By Terikel Grayhair | Forum thread

Hear, oh traveler, the tale of the Takeda, once a mighty daimyo clan from Kai Province in eastern Honshu. It is a mountainous, land-locked place, but has a castle at Kofu. Thus it is strange that the Takeda developed the finest cavalry in all of Japan, but it is true. And mostly due to Takeda Shingen, the greatest of the Takeda.

The Takeda were an old clan, descendants of the Emperor Seiwa from the Heian Period. Thus we too are Sons of Heaven. Our branch of the Divine Family was given the name Minamoto, signifying our descent from the Heavens but formally excluding us from the Throne. This we bless, for it relieves us of the burden of remotenessa nd allows us to freely engage in mortal politics and warfare, in which we excel. Over time, three centuries or so to be exact, Yoshikiyo, son of Yoshimitsu, became the first of our line to adopt the name of Takeda. It is interesting to note that the Minamoto clan, to which we belong, was also the clan from which the Ashikaga shoguns descend.

We came to the province of Kai, as mentioned, and from there we grew strong, slowly but surely.

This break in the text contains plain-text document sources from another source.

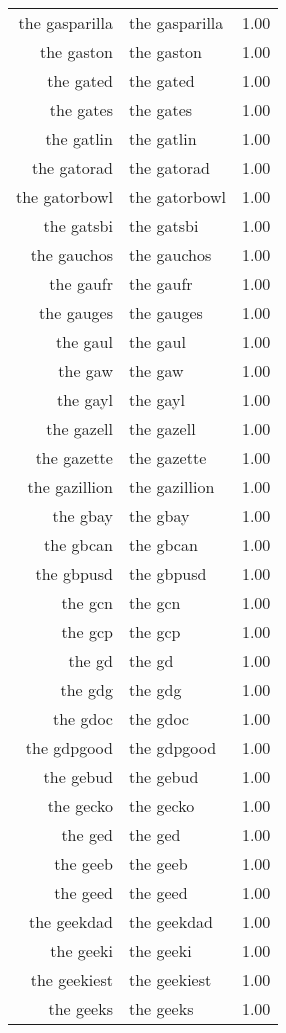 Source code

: \begin{table}[ht]
\begin{tabular}{rlr}
  the gasparilla & the gasparilla & 1.00 \\ 
  the gaston & the gaston & 1.00 \\ 
  the gated & the gated & 1.00 \\ 
  the gates & the gates & 1.00 \\ 
  the gatlin & the gatlin & 1.00 \\ 
  the gatorad & the gatorad & 1.00 \\ 
  the gatorbowl & the gatorbowl & 1.00 \\ 
  the gatsbi & the gatsbi & 1.00 \\ 
  the gauchos & the gauchos & 1.00 \\ 
  the gaufr & the gaufr & 1.00 \\ 
  the gauges & the gauges & 1.00 \\ 
  the gaul & the gaul & 1.00 \\ 
  the gaw & the gaw & 1.00 \\ 
  the gayl & the gayl & 1.00 \\ 
  the gazell & the gazell & 1.00 \\ 
  the gazette & the gazette & 1.00 \\ 
  the gazillion & the gazillion & 1.00 \\ 
  the gbay & the gbay & 1.00 \\ 
  the gbcan & the gbcan & 1.00 \\ 
  the gbpusd & the gbpusd & 1.00 \\ 
  the gcn & the gcn & 1.00 \\ 
  the gcp & the gcp & 1.00 \\ 
  the gd & the gd & 1.00 \\ 
  the gdg & the gdg & 1.00 \\ 
  the gdoc & the gdoc & 1.00 \\ 
  the gdpgood & the gdpgood & 1.00 \\ 
  the gebud & the gebud & 1.00 \\ 
  the gecko & the gecko & 1.00 \\ 
  the ged & the ged & 1.00 \\ 
  the geeb & the geeb & 1.00 \\ 
  the geed & the geed & 1.00 \\ 
  the geekdad & the geekdad & 1.00 \\ 
  the geeki & the geeki & 1.00 \\ 
  the geekiest & the geekiest & 1.00 \\ 
  the geeks & the geeks & 1.00 \\ 

\end{tabular}
\end{table}
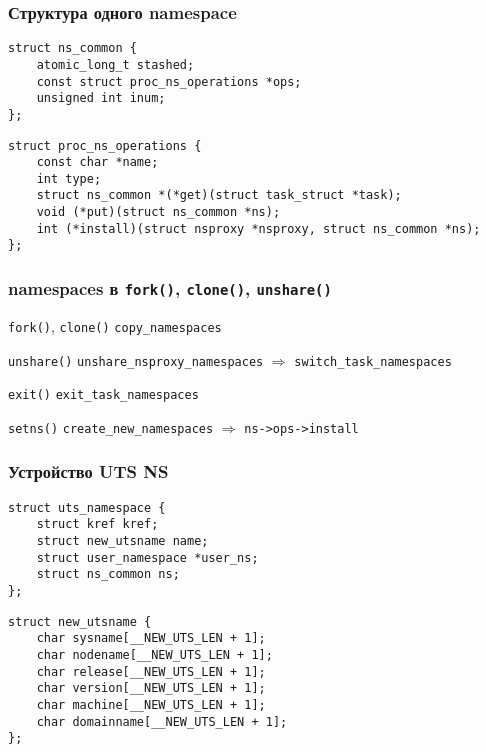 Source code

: \begin{frame}[fragile]
\frametitle{Структура одного namespace}
\begin{lstlisting}[title=\href{http://lxr.free-electrons.com/source/include/linux/ns_common.h\#L6}{ns\_common}]
struct ns_common {
    atomic_long_t stashed;
    const struct proc_ns_operations *ops;
    unsigned int inum;
};
\end{lstlisting}
\begin{lstlisting}[title=\href{http://lxr.free-electrons.com/source/include/linux/proc_ns.h\#L15}{proc\_ns\_operations}]
struct proc_ns_operations {
    const char *name;
    int type;
    struct ns_common *(*get)(struct task_struct *task);
    void (*put)(struct ns_common *ns);
    int (*install)(struct nsproxy *nsproxy, struct ns_common *ns);
};
\end{lstlisting}

\end{frame}

\begin{frame}[fragile]
\frametitle{namespaces в \texttt{fork()}, \texttt{clone()}, \texttt{unshare()}}

\begin{block}{\texttt{fork()}, \texttt{clone()}}
	\texttt{copy\_namespaces}
\end{block}

\begin{block}{\texttt{unshare()}}
	\texttt{unshare\_nsproxy\_namespaces} $\Rightarrow$ \texttt{switch\_task\_namespaces}
\end{block}

\begin{block}{\texttt{exit()}}
	\texttt{exit\_task\_namespaces}
\end{block}

\begin{block}{\texttt{setns()}}
	\texttt{create\_new\_namespaces} $\Rightarrow$ \texttt{ns->ops->install}
\end{block}

\end{frame}

\begin{frame}[fragile, label={uts_ns_inter}]
\frametitle{Устройство UTS NS}
\begin{lstlisting}[title=\href{http://lxr.free-electrons.com/source/include/linux/utsname.h\#L23}{uts\_namespace}]
struct uts_namespace {
    struct kref kref;
    struct new_utsname name;
    struct user_namespace *user_ns;
    struct ns_common ns;
};
\end{lstlisting}
\begin{lstlisting}[title=\href{http://lxr.free-electrons.com/source/include/uapi/linux/utsname.h\#L24}{utsname.h}]
struct new_utsname {
    char sysname[__NEW_UTS_LEN + 1];
    char nodename[__NEW_UTS_LEN + 1];
    char release[__NEW_UTS_LEN + 1];
    char version[__NEW_UTS_LEN + 1];
    char machine[__NEW_UTS_LEN + 1];
    char domainname[__NEW_UTS_LEN + 1];
};
\end{lstlisting}
\end{frame}

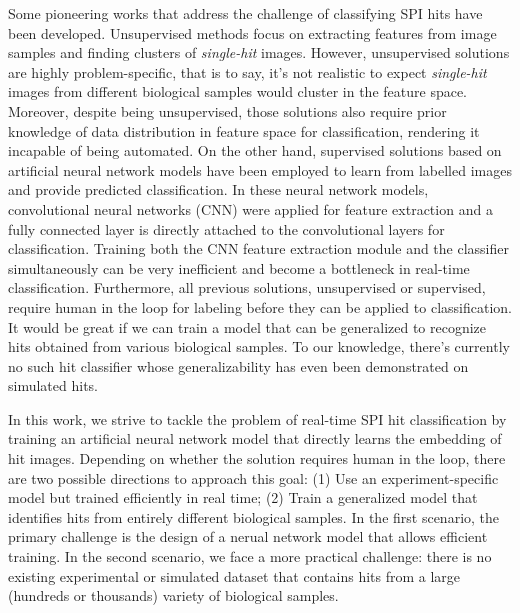 Some pioneering works that address the challenge of classifying SPI hits have
been developed.  Unsupervised methods
\cite{yoonUnsupervisedClassificationSingleparticle2011,
giannakisSymmetriesImageFormation2012,schwanderSymmetriesImageFormation2012,
yoonNovelAlgorithmsCoherent2012,
andreassonAutomatedIdentificationClassification2014,
bobkovSortingAlgorithmsSingleparticle2015} focus on extracting features from
image samples and finding clusters of \textit{single-hit} images.  However,
unsupervised solutions are highly problem-specific, that is to say, it's not
realistic to expect \textit{single-hit} images from different biological samples
would cluster in the feature space.  Moreover, despite being unsupervised, those
solutions also require prior knowledge of data distribution in feature space for
classification, rendering it incapable of being automated. On the other hand,
supervised solutions based on artificial neural network models
\cite{shiEvaluationPerformanceClassification2019,
ignatenkoClassificationDiffractionPatterns2021} have been employed to learn from
labelled images and provide predicted classification.  In these neural network
models, convolutional neural networks (CNN) were applied for feature extraction
and a fully connected layer is directly attached to the convolutional layers for
classification.  Training both the CNN feature extraction module and the
classifier simultaneously can be very inefficient and become a bottleneck in
real-time classification.  Furthermore, all previous solutions, unsupervised or
supervised, require human in the loop for labeling before they can be applied to
classification.  It would be great if we can train a model that can be
generalized to recognize hits obtained from various biological samples.  To our
knowledge, there's currently no such hit classifier whose generalizability has
even been demonstrated on simulated hits.  



In this work, we strive to tackle the problem of real-time SPI hit
classification by training an artificial neural network model that directly
learns the embedding of hit images.  Depending on whether the solution requires
human in the loop, there are two possible directions to approach this goal: (1)
Use an experiment-specific model but trained efficiently in real time; (2) Train
a generalized model that identifies hits from entirely different biological
samples.  In the first scenario, the primary challenge is the design of a nerual
network model that allows efficient training.  In the second scenario, we face a
more practical challenge: there is no existing experimental or simulated dataset
that contains hits from a large (hundreds or thousands) variety of biological
samples.

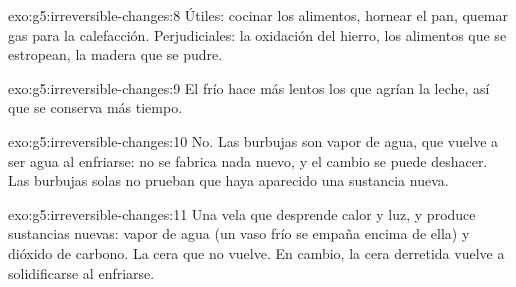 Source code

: \begin{solution}{exo:g5:irreversible-changes:8}
Útiles: cocinar los alimentos, hornear el pan, quemar gas para la
calefacción. Perjudiciales: la oxidación del hierro, los alimentos que
se estropean, la madera que se pudre.
\end{solution}

\begin{solution}{exo:g5:irreversible-changes:9}
El frío hace más lentos los  que agrían la leche, así
que se conserva más tiempo.
\end{solution}

\begin{solution}{exo:g5:irreversible-changes:10}
No. Las burbujas son vapor de agua, que vuelve a ser agua al enfriarse:
no se fabrica nada nuevo, y el cambio se puede deshacer. Las burbujas
solas no prueban que haya aparecido una sustancia nueva.
\end{solution}

\begin{solution}{exo:g5:irreversible-changes:11}
Una vela que  desprende calor y luz, y produce sustancias nuevas:
vapor de agua (un vaso frío se empaña encima de ella) y dióxido de
carbono. La cera que  no vuelve. En cambio, la cera derretida
vuelve a solidificarse al enfriarse.
\end{solution}
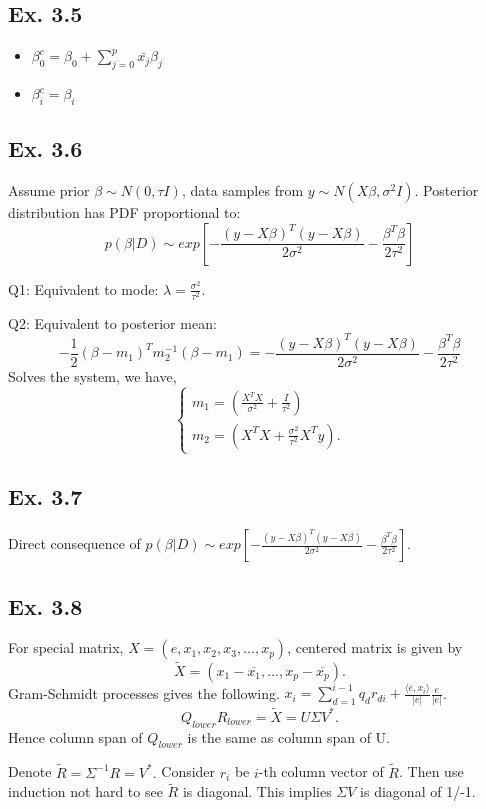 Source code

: \subsection*{Ex. 3.5}
\begin{itemize}
    \item $\beta_0^c = \beta_0 + \sum_{j=0}^p\bar{x_j}\beta_j$
    \item $\beta_i^c = \beta_i$
\end{itemize}

\subsection*{Ex. 3.6}
Assume prior $\beta \sim N(0, \tau I)$, data samples from $y\sim N(X\beta, \sigma^2 I)$. Posterior distribution has PDF proportional to:
$$p(\beta|D) \sim  exp\left[-\frac{(y-X\beta)^T(y-X\beta)}{2\sigma^2}-\frac{\beta^T\beta}{2\tau^2}\right]$$

Q1: Equivalent to mode: $\lambda = \frac{\sigma^2}{\tau^2}.$

Q2: Equivalent to posterior mean:
$$-\frac{1}{2}(\beta - m_1)^Tm_2^{-1}(\beta - m_1) = -\frac{(y-X\beta)^T(y-X\beta)}{2\sigma^2}-\frac{\beta^T\beta}{2\tau^2}$$
Solves the system, we have,
\[
    \begin{cases}
        m_1=(\frac{X^TX}{\sigma^2} + \frac{I}{\tau^2}) \\
        m_2=(X^TX + \frac{\sigma^2}{\tau^2}X^Ty).
    \end{cases}
\]

\subsection*{Ex. 3.7}
Direct consequence of $p(\beta|D) \sim  exp\left[-\frac{(y-X\beta)^T(y-X\beta)}{2\sigma^2}-\frac{\beta^T\beta}{2\tau^2}\right]$.

\subsection*{Ex. 3.8}
For special matrix, $X=(e, x_1, x_2, x_3,... , x_p)$, centered matrix is given by
$$\widetilde{X} = (x_1 - \overline{x_1}, ..., x_p - \overline{x_p}).$$
Gram-Schmidt processes gives the following.
$x_i = \sum_{d=1}^{i - 1}q_{d}r_{di} + \frac{\langle e, x_i \rangle}{|e|}\frac{e}{|e|}$.
$$Q_{lower}R_{lower} = \widetilde{X} = U\Sigma V^{*}.$$
Hence column span of $Q_{lower}$ is the same as column span of U.

Denote $\tilde{R} = \Sigma^{-1} R =  V^{*}.$ Consider $r_i$ be $i$-th column vector of $\tilde{R}$. Then use induction not hard to see $\tilde{R}$ is diagonal. This implies $\Sigma V$ is diagonal of 1/-1.

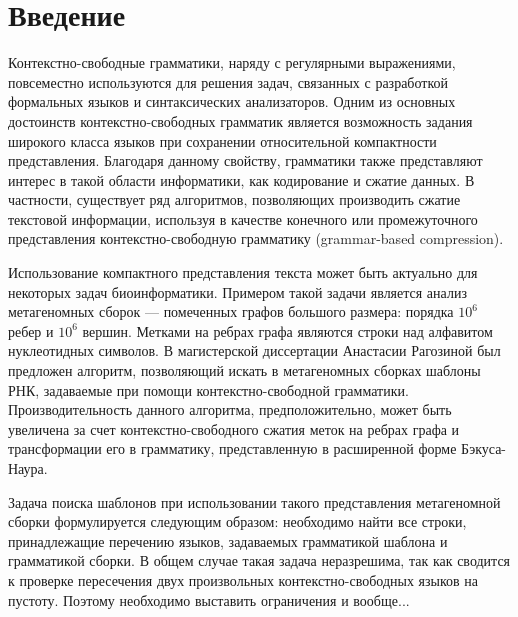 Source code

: \section*{Введение}

Контекстно-свободные грамматики, наряду с регулярными выражениями, повсеместно используются для решения задач, связанных с разработкой формальных языков и синтаксических анализаторов. 
Одним из основных достоинств контекстно-свободных грамматик является возможность задания широкого класса языков при сохранении относительной компактности представления. 
Благодаря данному свойству, грамматики также представляют интерес в такой области информатики, как кодирование и сжатие данных. 
В частности, существует ряд алгоритмов, позволяющих производить сжатие текстовой информации, используя в качестве конечного \cite{Sequitur} или промежуточного \cite{Arimura} представления контекстно-свободную грамматику (grammar-based compression).

Использование компактного представления текста может быть актуально для некоторых задач биоинформатики. 
Примером такой задачи является анализ метагеномных сборок --- помеченных графов большого размера: порядка $10^6$ ребер и $10^6$ вершин. 
Метками на ребрах графа являются строки над алфавитом нуклеотидных символов. 
В магистерской диссертации Анастасии Рагозиной \cite{Nastya} был предложен алгоритм, позволяющий искать в метагеномных сборках шаблоны РНК, задаваемые при помощи контекстно-свободной грамматики.
 Производительность данного алгоритма, предположительно, может быть увеличена за счет контекстно-свободного сжатия меток на ребрах графа и трансформации его в грамматику, представленную в расширенной форме Бэкуса-Наура.

Задача поиска шаблонов при использовании такого представления метагеномной сборки формулируется следующим образом: необходимо найти все строки, принадлежащие перечению языков, задаваемых грамматикой шаблона и грамматикой сборки. 
В общем случае такая задача неразрешима, так как сводится к проверке пересечения двух произвольных контекстно-свободных языков на пустоту. Поэтому необходимо выставить ограничения и вообще...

We aided the Hojo against their upstarts- and were rewarded with Aki Province. Later, we earned Wakasa province as well. Then we feuded with the Uesugi, when they rebelled against the shogun. This feud ended around the time our greatest leader was born.

His official name was Minamoto-no Harunobu. Nobu was from his father, Nobutora, and Haru came from the name of the shogun Yoshiharu. This name would follow him throughout his life, but he chose another by which to be known. This was Shingen, and Takeda Shingen would be a name the histories would remember.

It was summer in 1541, and twenty-one-year-old Harunobu defied the virtue of familial duty to seize his father’s throne in a bloodless revolution and become the ruler of Kai Province himself. His father, who had intended to relegate the prodigal son to a life of nothingness by naming another son as heir, was himself exiled to Suruga Province under the eyes of the Imagawa clan. This cemented an alliance with the Imagawa that would serve young Shingen well as he turned his eyes to the much larger province of Shinano to the north.

Other daimyo opposed this upstart who would exile his own father. They gathered to do battle, but Shingen defeated them- handily. He pressed north and defeated these others again and again, sometimes suffering a reversal, but most often victorious. These victories came as a shock to most daimyo- not because of Shingen’s youth, but because of his innovations and tactics. The way of the day was heavy infantry, and large quantities of those backed by archers- lots and lots of archers. Shingen removed the bows from his horsemen, and replaced them with lances. This heavy cavalry charge brushed aside all in its path to its target- those lots and lots of archers. With no missiles and hounded by cavalry, most armies broke beneath his churning hooves. Thus Shingen fought, and conquered, and by the time he was thirty nine, Shinano Province was his.

During his battles, he made a rival out of another famous general: Uesugi Kenshin- the Tiger of Echigo. He and Shingen fought no less than five battles at Kawanakajima, and their feud became legendary.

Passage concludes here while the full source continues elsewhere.